CAPTAIN EDWARD A. BAXTER is an honored veteran of the Civil war and a business man of ability, his executive force and enterprise placing him among the substantial citizens of Pawnee. He is now engaged in dealing in real estate and in the breeding of pure blooded Duroc Jersey hogs. Since March, 1869, he has resided in Sangamon county. He was born in Jefferson county, Indiana, October 14, 1847, and is of Scotch parentage. His paternal grandfather was an early settler of Ohio and afterward a pioneer of Jefferson county, Indiana, where he opened up a farm, on which he reared his family. There were four sons and daughter, who grew to mature years, including William Baxter, the father of our subject. He was born near Dayton, Ohio, in 1804, but was reared in Indiana and was married there to Jane Kerr, a native of that state and a daughter of William Kerr, likewise one of the early settlers of Jefferson county. The Kerr family, however, is of Irish lineage. Mr. Baxter devoted his entire life to agricultural pursuits in Jefferson county and died there in 1861, having for eight years survived his wife, who passed away in 1853.
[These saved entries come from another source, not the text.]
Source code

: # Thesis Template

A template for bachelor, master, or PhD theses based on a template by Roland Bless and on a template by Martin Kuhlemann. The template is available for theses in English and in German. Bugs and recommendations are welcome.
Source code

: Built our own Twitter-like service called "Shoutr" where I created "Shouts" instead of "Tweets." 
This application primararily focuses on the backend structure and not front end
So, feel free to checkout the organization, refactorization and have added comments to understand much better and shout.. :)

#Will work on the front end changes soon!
Captain Baxter is one of a family of ten sons and two daughters and was the ninth in order of birth. All reached mature years except the youngest child, a daughter, who died at the age of about two years, and six sons and a daughter are yet living. He spent the days of his boyhood and youth in the county of his nativity and acquired a fair education. Six of his brothers were soldiers of the Civil war, five of them being members of different Indiana regiments, while O. H. P. Baxter was colonel of a Colorado regiment. Our subject also enlisted in 1863, becoming a member of Company C, Forty-third Indiana Infantry, which was assigned to the Western Army. He joined his regiment at Little Rock, Arkansas, and went up the Red river and pursued General Price. After a number of skirmishes the Union troops succeeded in driving Price out of Arkansas. Captain Baxter continued in active service until the close of the war, when he was honorably discharged at Indianapolis, Indiana, June 17, 1865. He then entered the regular army as a member of Company A, Eighteenth United States Infantry and was stationed for six or eight months at Columbus barracks, in Ohio, after which he was sent to the south on provost duty, serving two years and nine months. He received a three years' discharge at Columbus, Ohio, in 1869.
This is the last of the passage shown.